━━ Source information ━━

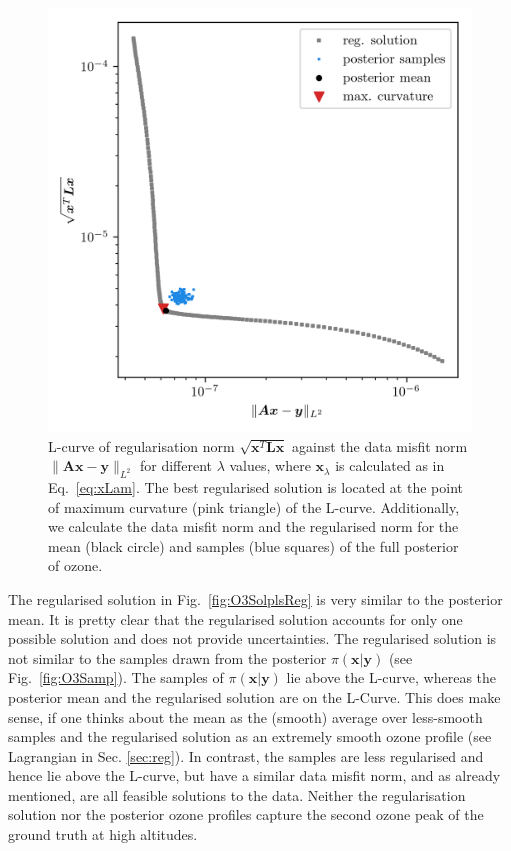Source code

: \begin{figure}[ht!]
	\centering
	\includegraphics{LCurvePhD.png}
	\caption[Plot of the L-curve to find the regularised solution.]{L-curve of regularisation norm $\sqrt{\bm{x}^T\bm{Lx}}$ against the data misfit norm $\lVert \bm{A}\bm{x} - \bm{y} \rVert_{L^2}$ for different $\lambda$ values, where $\bm{x}_{\lambda}$ is calculated as in Eq.~\ref{eq:xLam}. The best regularised solution is located at the point of maximum curvature (pink triangle) of the L-curve. Additionally, we calculate the data misfit norm and the regularised norm for the mean (black circle) and samples (blue squares) of the full posterior of ozone.}
	\label{fig:LCurve}
\end{figure}

The regularised solution in Fig.~\ref{fig:O3SolplsReg} is very similar to the posterior mean.
It is pretty clear that the regularised solution accounts for only one possible solution and does not provide uncertainties. The regularised solution is not similar to the samples drawn from the posterior $\pi(\bm{x}| \bm{y})$ (see Fig.~\ref{fig:O3Samp}).
The samples of $\pi(\bm{x}| \bm{y})$ lie above the L-curve, whereas the posterior mean and the regularised solution are on the L-Curve.
This does make sense, if one thinks about the mean as the (smooth) average over less-smooth samples and the regularised solution as an extremely smooth ozone profile (see Lagrangian in Sec. \ref{sec:reg}).
In contrast, the samples are less regularised and hence lie above the L-curve, but have a similar data misfit norm, and as already mentioned, are all feasible solutions to the data.
Neither the regularisation solution nor the posterior ozone profiles capture the second ozone peak of the ground truth at high altitudes.

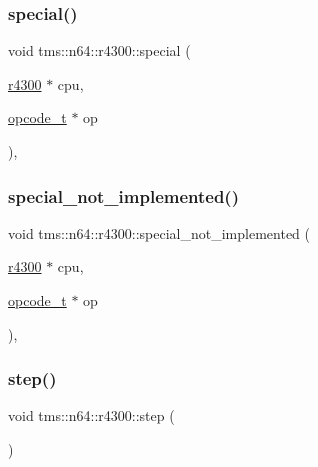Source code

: \mbox{\label{classtms_1_1n64_1_1r4300_a6f8325fa6b989a84f2bc1f65aa26f2e5}} 
\subsubsection{\texorpdfstring{special()}{special()}}
{\footnotesize\ttfamily void tms\+::n64\+::r4300\+::special (\begin{DoxyParamCaption}\item[{\hyperlink{classtms_1_1n64_1_1r4300}{r4300} $\ast$}]{cpu,  }\item[{\hyperlink{classtms_1_1n64_1_1opcode__t}{opcode\+\_\+t} $\ast$}]{op }\end{DoxyParamCaption})\hspace{0.3cm}{\ttfamily [static]}, {\ttfamily [private]}}

\mbox{\label{classtms_1_1n64_1_1r4300_a4e5f2d030d7084f739e832cba2a1bf07}} 
\subsubsection{\texorpdfstring{special\+\_\+not\+\_\+implemented()}{special\_not\_implemented()}}
{\footnotesize\ttfamily void tms\+::n64\+::r4300\+::special\+\_\+not\+\_\+implemented (\begin{DoxyParamCaption}\item[{\hyperlink{classtms_1_1n64_1_1r4300}{r4300} $\ast$}]{cpu,  }\item[{\hyperlink{classtms_1_1n64_1_1opcode__t}{opcode\+\_\+t} $\ast$}]{op }\end{DoxyParamCaption})\hspace{0.3cm}{\ttfamily [static]}, {\ttfamily [private]}}

\mbox{\label{classtms_1_1n64_1_1r4300_aa683dd9de43d88b556a4c0c31a3326bf}} 
\subsubsection{\texorpdfstring{step()}{step()}}
{\footnotesize\ttfamily void tms\+::n64\+::r4300\+::step (\begin{DoxyParamCaption}{ }\end{DoxyParamCaption})}

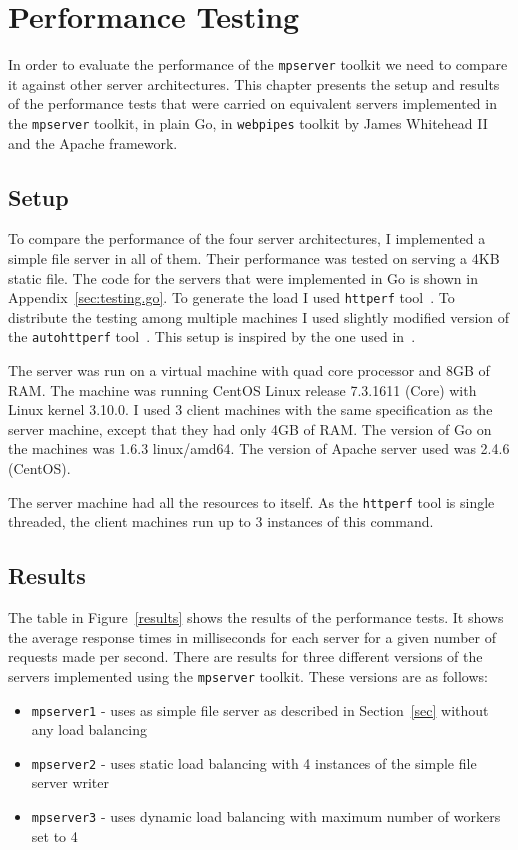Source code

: \section{Performance Testing}
\label{sec:test}
In order to evaluate the performance of the \texttt{mpserver} toolkit we 
need to compare it against other server architectures.
This chapter presents the setup and results of the performance tests
that were carried on equivalent servers implemented in the \texttt{mpserver} toolkit,
in plain Go, in \texttt{webpipes} toolkit by James Whitehead II~\cite{whitehead} 
and the Apache framework.

\subsection{Setup}
To compare the performance of the four server architectures, I 
implemented a simple file server in all of them. Their performance 
was tested on serving a 4KB static file. The code for the servers 
that were implemented in Go is shown in Appendix~\ref{sec:testing.go}. To generate 
the load I used \texttt{httperf} tool~\cite{httperf}. To distribute 
the testing among multiple machines I used slightly modified version
of the \texttt{autohttperf} tool~\cite{whitehead}.
This setup is inspired by the one used in~\cite{whitehead}.

The server was run on a virtual machine with quad core processor and 
8GB of RAM. The machine was running CentOS Linux release 7.3.1611 (Core)
with Linux kernel 3.10.0.
I used 3 client machines with the same specification as the server machine, 
except that they had only 4GB of RAM. The version of Go on the machines was
1.6.3 linux/amd64. The version of Apache server used was 2.4.6 (CentOS).

The server machine had all the resources to itself. As the \texttt{httperf}
tool is single threaded, the client machines run up to 3 instances
of this command.

\subsection{Results}
The table in Figure~\ref{results} shows the results of the performance tests.
It shows the average response times in milliseconds for each server for
a given number of requests made per second. There are results for
three different versions of the servers implemented using the \texttt{mpserver}
toolkit. These versions are as follows:
\begin{itemize}
	\item \texttt{mpserver1} - uses as simple file server as 
		  described in Section~\ref{sec} without any load balancing

	\item \texttt{mpserver2} - uses static load balancing with 4 instances
		  of the simple file server writer

	\item \texttt{mpserver3} - uses dynamic load balancing with maximum number of 
		  workers set to 4
\end{itemize}

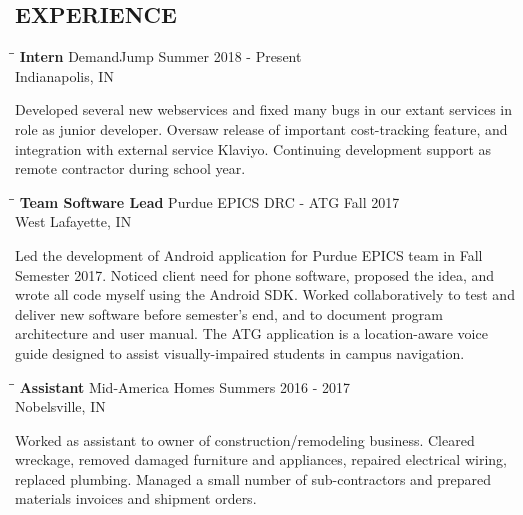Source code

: \documentclass[10pt]{res}
\begin{document}
\begin{resume}
\vspace{-20pt}\section{EXPERIENCE}
   \vspace{-0.1in}	
	\begin{tabbing}
   \hspace{2.3in}\= \hspace{2.6in}\= \kill %
    {\bf Intern} \>DemandJump \>Summer 2018 - Present \\
                             \>Indianapolis, IN
   \end{tabbing}\vspace{-20pt}      %
  Developed several new webservices and fixed many bugs in our extant services in role as junior
  developer. Oversaw release of important cost-tracking feature, and integration with external service
  Klaviyo. Continuing development support as remote contractor during school year.
  \vspace{-10pt}\begin{tabbing}
   \hspace{2.3in}\= \hspace{2.6in}\= \kill %
    {\bf Team Software Lead} \>Purdue EPICS DRC - ATG \>Fall 2017 \\
                             \>West Lafayette, IN
   \end{tabbing}\vspace{-20pt}      %
	Led the development of Android application for Purdue EPICS team in Fall Semester 2017. Noticed client need for phone software, proposed the idea, and wrote all code myself
	using the Android SDK. Worked collaboratively to test and deliver new software before semester's end, and to document program architecture and user manual. The ATG
	application is a location-aware voice guide designed to assist visually-impaired students in campus navigation.
	\vspace{-10pt}\begin{tabbing}
   \hspace{2.3in}\= \hspace{2.6in}\= \kill %
    {\bf Assistant} \>Mid-America Homes \>Summers 2016 - 2017 \\
                             \>Nobelsville, IN
   \end{tabbing}\vspace{-20pt}      %
	Worked as assistant to owner of construction/remodeling business. 
	Cleared wreckage, removed damaged furniture and appliances, repaired electrical wiring, replaced plumbing. 
	Managed a small number of sub-contractors and prepared materials invoices and shipment orders. 
	

\end{resume}
\end{document}
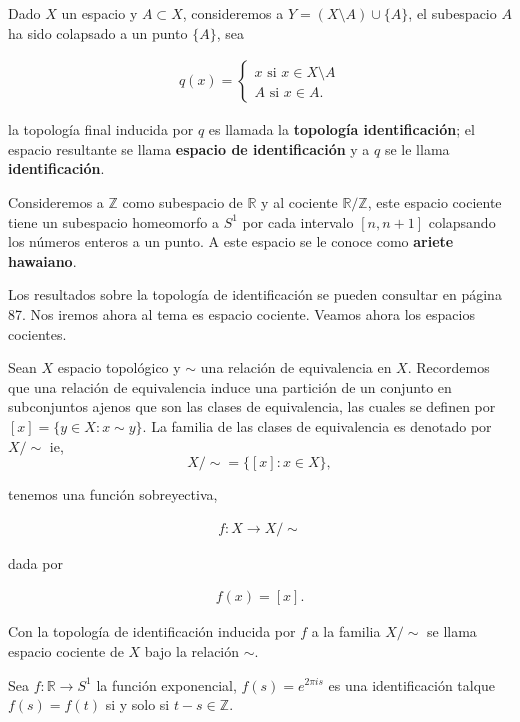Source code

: Dado $X$ un espacio y $A \subset X$, consideremos a $Y=(X\setminus A) \cup \{A\}$, el subespacio $A$ ha sido colapsado a un punto $\{A\}$, sea

\begin{align*}
q(x)= \begin{cases}
x \text{ si } x \in X\setminus A \\
A \text{ si } x \in A.
\end{cases}
\end{align*}

la topología final inducida por $q$ es llamada la \textbf{topología identificación}; el espacio resultante se llama \textbf{espacio de identificación} y a $q$ se le llama \textbf{identificación}. 

\begin{ej}
Consideremos a $\mathbb{Z}$ como subespacio de $\mathbb{R}$ y al cociente $\mathbb{R}/\mathbb{Z}$, este espacio cociente tiene un subespacio homeomorfo a $S^1$ por cada intervalo $[n,n+1]$ colapsando los números enteros a un punto. A este espacio se le conoce como \textbf{ariete hawaiano}.
\end{ej}

Los resultados sobre la topología de identificación se pueden consultar en \cite{top_prieto} página 87. Nos iremos ahora al tema es espacio cociente. Veamos ahora los espacios cocientes.

Sean $X$ espacio topológico y $\sim$ una relación de equivalencia en $X$. Recordemos que una relación de equivalencia induce una partición de un conjunto en subconjuntos ajenos que son las clases de equivalencia, las cuales se definen por $[x]=\{y \in X : x \sim y\}$. La familia de las clases de equivalencia es denotado por $X/ \sim$ ie, $$X/ \sim=\{[x]: x \in X\},$$  

tenemos una función sobreyectiva,

\begin{align*}
f:X \to X / \sim
\end{align*}

dada por

\begin{align*}
f(x)=[x].
\end{align*}

\begin{df}
Con la topología de identificación inducida por $f$ a la familia $X/ \sim$ se llama espacio cociente de $X$ bajo la relación $\sim$. 
\end{df}

\begin{ej}
Sea $f: \mathbb{R} \to S^1$ la función exponencial, $f(s)=e^{2\pi i s}$ es una identificación talque $f(s)=f(t)$ si y solo si $t-s \in \mathbb{Z}$.
\end{ej}

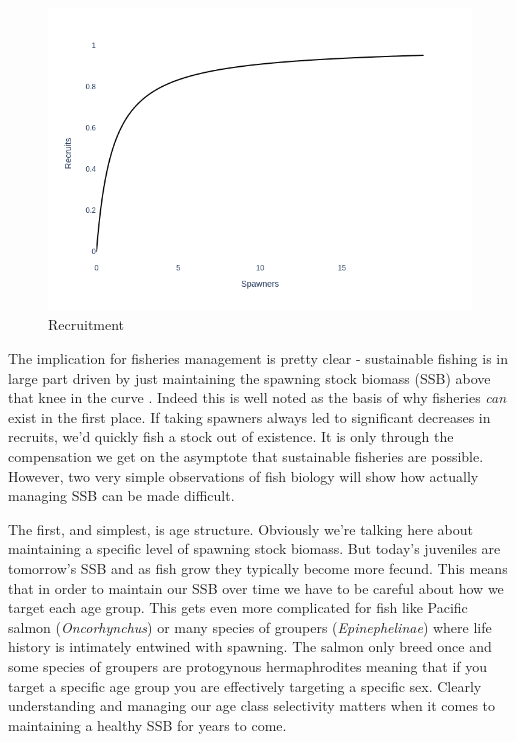 \documentclass[11pt]{article}
\begin{document}
\begin{figure}[h!] 
  \includegraphics[width=\linewidth]{recruitment.png}
  \caption{Recruitment}
  \label{fig:recruitment}
\end{figure}



The implication for fisheries management is pretty clear - sustainable fishing is in large part driven by just maintaining the spawning stock biomass (SSB) above that knee in the curve \citep{waltersmartell} \citep{king}. Indeed this is well noted as the basis of why fisheries \textit{can} exist in the first place. If taking spawners always led to significant decreases in recruits, we'd quickly fish a stock out of existence. It is only through the compensation we get on the asymptote that sustainable fisheries are possible. However, two very simple observations of fish biology will show how actually managing SSB can be made difficult. \newline

The first, and simplest, is age structure. Obviously we're talking here about maintaining a specific level of spawning stock biomass. But today's juveniles are tomorrow's SSB and as fish grow they typically become more fecund. This means that in order to maintain our SSB over time we have to be careful about how we target each age group. This gets even more complicated for fish like Pacific salmon (\textit{Oncorhynchus}) or many species of groupers (\textit{Epinephelinae}) where life history is intimately entwined with spawning. The salmon only breed once \citep{NOAA24} and some species of groupers are protogynous hermaphrodites \citep{RedGrouper} meaning that if you target a specific age group you are effectively targeting a specific sex. Clearly understanding and managing our age class selectivity matters when it comes to maintaining a healthy SSB for years to come. \newline
\end{document}
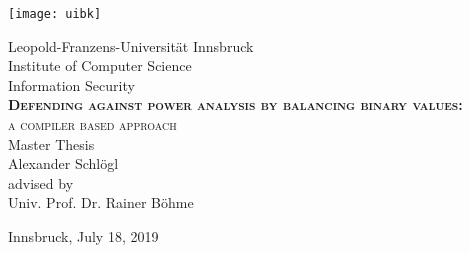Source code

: \begin{titlepage}

    \begin{center}

        \texttt{[image: uibk]}

        \large Leopold-Franzens-Universit\"at Innsbruck\\
        [0.5cm]  

        \large Institute of Computer Science\\Information Security\\
        [3cm]

        \textsc{\large\textbf{Defending against power analysis by balancing binary values:}\\a compiler based approach}\\
        Master Thesis\\
        [2cm]

        Alexander Schlögl\\
        [3.5cm]

        advised by\\
        Univ. Prof. Dr. Rainer Böhme\\

        \vfill

        Innsbruck, July 18, 2019

    \end{center}

\end{titlepage}


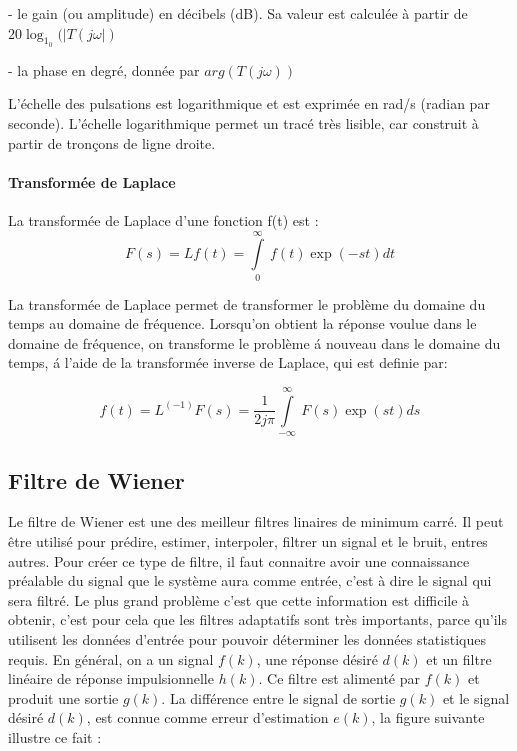 \documentclass[conference,onecolumn]{IEEEtran}
\begin{document}
- le gain (ou amplitude) en décibels (dB). Sa valeur est calculée à partir de $20\log_1_0(|T(j\omega|)$

- la phase en degré, donnée par $arg(T(j\omega))$

L'échelle des pulsations est logarithmique et est exprimée en rad/s (radian par seconde). L'échelle logarithmique permet un tracé très lisible, car construit à partir de tronçons de ligne droite.


\paragraph{Transformée de Laplace}
La transformée de Laplace d’une fonction f(t) est :
\begin{equation}
    F(s) = L{f(t)} = \int\limits_{0}^{\infty}\ f(t)\exp(-st) dt
\end{equation}

La transformée de Laplace permet de transformer le problème du domaine du temps au domaine de fréquence.
Lorsqu’on obtient la réponse voulue dans le domaine de fréquence, on transforme le problème á nouveau dans le domaine du temps, á l’aide de la transformée inverse de Laplace, qui est definie par:

\begin{equation}
    f(t) = L^(-1){F(s)} = \frac{1}{2j\pi} \int\limits_{-\infty}^{\infty} \ F(s)\exp(st) ds
\end{equation}

\subsection{\textbf{Filtre de Wiener}}
Le filtre de Wiener est une des meilleur filtres linaires de minimum carré. Il peut être utilisé pour prédire, estimer, interpoler, filtrer un signal et le bruit, entres autres. Pour créer ce type de filtre, il faut connaitre avoir une connaissance préalable du signal que le système aura comme entrée, c’est à dire le signal qui sera filtré. Le plus grand problème c’est que cette information est difficile à obtenir, c’est pour cela que les filtres adaptatifs sont très importants, parce qu’ils utilisent les données d’entrée pour pouvoir déterminer les données statistiques requis. En général, on a un signal $f(k)$, une réponse désiré $d(k)$ et un filtre linéaire de réponse impulsionnelle $h(k)$. Ce filtre est alimenté par $f(k)$ et produit une sortie $g(k)$. La différence entre le signal de sortie $g(k)$ et le signal désiré $d(k)$, est connue comme erreur d’estimation $e(k)$, la figure suivante illustre ce fait :
\end{document}
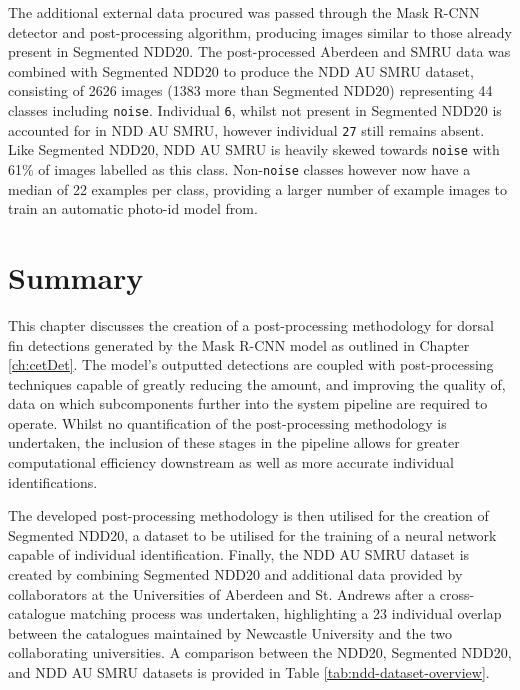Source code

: The additional external data procured was passed through the Mask R-CNN detector and post-processing algorithm, producing images similar to those already present in Segmented NDD20. The post-processed Aberdeen and SMRU data was combined with Segmented NDD20 to produce the NDD AU SMRU dataset, consisting of 2626 images (1383 more than Segmented NDD20) representing 44 classes including \texttt{noise}. Individual \texttt{6}, whilst not present in Segmented NDD20 is accounted for in NDD AU SMRU, however individual \texttt{27} still remains absent. Like Segmented NDD20, NDD AU SMRU is heavily skewed towards \texttt{noise} with 61\% of images labelled as this class. Non-\texttt{noise} classes however now have a median of 22 examples per class, providing a larger number of example images to train an automatic photo-id model from. 

\section{Summary}\label{ch:postProcessing,sec:summary}

This chapter discusses the creation of a post-processing methodology for dorsal fin detections generated by the Mask R-CNN model as outlined in Chapter \ref{ch:cetDet}. The model's outputted detections are coupled with post-processing techniques capable of greatly reducing the amount, and improving the quality of, data on which subcomponents further into the system pipeline are required to operate. Whilst no quantification of the post-processing methodology is undertaken, the inclusion of these stages in the pipeline allows for greater computational efficiency downstream as well as more accurate individual identifications. 

The developed post-processing methodology is then utilised for the creation of Segmented NDD20, a dataset to be utilised for the training of a neural network capable of individual identification. Finally, the NDD AU SMRU dataset is created by combining Segmented NDD20 and additional data provided by collaborators at the Universities of Aberdeen and St. Andrews after a cross-catalogue matching process was undertaken, highlighting a 23 individual overlap between the catalogues maintained by Newcastle University and the two collaborating universities. A comparison between the NDD20, Segmented NDD20, and NDD AU SMRU datasets is provided in Table \ref{tab:ndd-dataset-overview}.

━━━

→ Task description
Only a number is expected in response: how many lines of the records above include the word "permet".

→ Response to the exercise
2